Journey to the Center of Our AWS Migration Battle: Part I

Mahmoud Yasser
11 min readMar 19, 2024

Introduction

The AWS migration is a journey filled with a series of challenges, surprises, and opportunities for learning in detail. Probably led by some key drivers — better cost efficiency, security, or perhaps an operational shift on the strategic level — this migration has to be planned, executed, and overseen comprehensively. This very discussion will now delve into the nitty-gritty details of these complexities, with an aim to actually provide a complete walkthrough of the entire process. The experience is very wide, covering even the early stages where planning starts, to the reflective conclusion stages and capturing the essence of what this actually involves.

During my time at the current company, I played a crucial role in evolving the cloud infrastructure, with a particular focus on Amazon Web Services (AWS). My involvement covered the full spectrum of cloud resource management, starting with the initial establishment of the MVP architecture, progressing through to the intricate processes of resource migration and environmental segmentation.

Initial Architecture and Responsibilities

The adventure began with the strategic development and implementation of the AWS infrastructure. This configuration level involved setting up the Virtual Private Cloud (VPC) network, configuring the Domain Name System (DNS), provisioning the load balancers, launching EC2 (Elastic Compute Cloud) instances, and ECS (Elastic Container Service) services. I developed Lambda functions and state machines to streamline and improve our operations. In this process, I implemented the CI/CD pipeline with AWS tools, including CodePipeline, CodeBuild, and CodeDeploy, to fully automate the software delivery process.

Initially, the infrastructure setup was managed using the AWS Console, but with the increasing volume and complexity of the data and resources, it became apparent that a more efficient management method was necessary. Consequently, we transitioned to using more sophisticated tools and processes to manage the data and resources more effectively and efficiently.

Migration Strategy and Risk Assessment

Our migration strategy was critical, aimed at preventing data loss and minimizing downtime as much as possible. We started by creating detailed documentation of our current AWS setup, identifying each resource and how they were connected. This process included a deep dive into the IAM users, their roles, and the policies in place, ensuring that the migration would be secure and meet compliance standards.

It was essential to understand how different services depended on each other. Our cloud setup was complex, with many services and microservices linked together. To prevent any operational issues, we needed a clear plan that outlined how each part of our system would be moved, ensuring everything continued to work smoothly during the transition.

Identifying and moving the most critical resources first was a key strategy to reduce the risk of any system outages. I explored various migration tools, assessing them for both effectiveness and cost. For example, when we needed to move large amounts of data stored in S3 buckets, we chose AWS DataSync because it was efficient, even though it was more expensive than some other options.

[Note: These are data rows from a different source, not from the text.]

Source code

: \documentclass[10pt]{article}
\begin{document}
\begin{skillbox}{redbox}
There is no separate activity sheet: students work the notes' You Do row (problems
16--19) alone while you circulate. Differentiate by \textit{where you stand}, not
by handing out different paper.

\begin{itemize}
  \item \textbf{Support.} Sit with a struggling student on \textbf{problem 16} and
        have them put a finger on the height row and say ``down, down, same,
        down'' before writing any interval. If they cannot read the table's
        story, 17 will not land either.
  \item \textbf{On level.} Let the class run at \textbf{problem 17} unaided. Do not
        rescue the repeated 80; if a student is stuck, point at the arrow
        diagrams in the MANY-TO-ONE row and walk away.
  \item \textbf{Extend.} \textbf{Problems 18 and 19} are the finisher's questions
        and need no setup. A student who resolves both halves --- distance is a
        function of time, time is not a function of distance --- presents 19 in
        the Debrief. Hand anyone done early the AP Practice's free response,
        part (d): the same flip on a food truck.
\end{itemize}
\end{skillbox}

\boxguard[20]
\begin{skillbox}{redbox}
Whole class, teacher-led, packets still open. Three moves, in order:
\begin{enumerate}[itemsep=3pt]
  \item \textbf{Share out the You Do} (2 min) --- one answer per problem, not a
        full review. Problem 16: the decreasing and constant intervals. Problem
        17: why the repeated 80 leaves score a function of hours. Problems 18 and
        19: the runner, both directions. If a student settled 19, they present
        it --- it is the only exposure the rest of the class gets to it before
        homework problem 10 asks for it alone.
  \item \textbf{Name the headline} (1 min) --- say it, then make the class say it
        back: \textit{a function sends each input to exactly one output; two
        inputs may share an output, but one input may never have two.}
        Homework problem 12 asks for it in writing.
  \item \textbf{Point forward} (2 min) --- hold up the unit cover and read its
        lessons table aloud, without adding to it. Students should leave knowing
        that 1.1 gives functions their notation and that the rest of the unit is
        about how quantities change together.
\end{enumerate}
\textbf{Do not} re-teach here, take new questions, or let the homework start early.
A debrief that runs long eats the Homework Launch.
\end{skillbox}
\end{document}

Putting together a comprehensive backup and recovery plan was also a crucial step. This plan included regular backups of important data and system configurations, along with detailed procedures for restoring services quickly if anything went wrong. This approach was vital for ensuring that we could maintain continuous business operations, even in the event of data loss or system failure.

Estimating Migration Costs

The financial aspects of moving to a new AWS setup were complex, encompassing more than just the upfront costs of tools and resources. We also had to consider the hidden or indirect costs, which could arise from possible downtime or reduced system performance during the transition. These indirect expenses might include lost revenue if our services were unavailable, decreased productivity from our teams, or lower customer satisfaction due to service disruptions, and these costs could surpass the direct expenses on migration tools.

Taking a balanced approach was essential in analyzing the costs and benefits of different migration tools. This meant carefully evaluating how well each tool met our specific migration needs, such as their potential to lessen the need for manual work, speed up the migration process, and minimize any service interruptions. Additionally, we looked for ways to optimize costs, such as using AWS’s free service tier for eligible services or securing volume discounts, which played a significant part in controlling our overall migration budget.

Transition to Terraform and Account Segmentation

In an attempt to enhance the efficiency and manage the system with ease, I undertook the initiative to migrate our resource provisioning process to Terraform. This proactive move allowed us to organize and manage our AWS resources in a more structured and modular way.

In the beginning, our different environments — development, production, and staging — were all housed within a single AWS account. I created a Terraform framework tailored to this consolidated account, which helped in managing the resources more effectively and in a modular fashion.

As our company expanded, the need arose to separate these environments into distinct AWS accounts, specifically for development, shared services, and production. I was tasked with orchestrating this separation. The shared account was particularly designed to centralize the billing process and to oversee shared resources, such as CodeCommit repositories, CodePipeline CI/CD pipelines, and general S3 storage buckets. To ensure security and efficient management, we integrated these with the AWS Identity Center, providing a unified control and security mechanism for our cloud resources.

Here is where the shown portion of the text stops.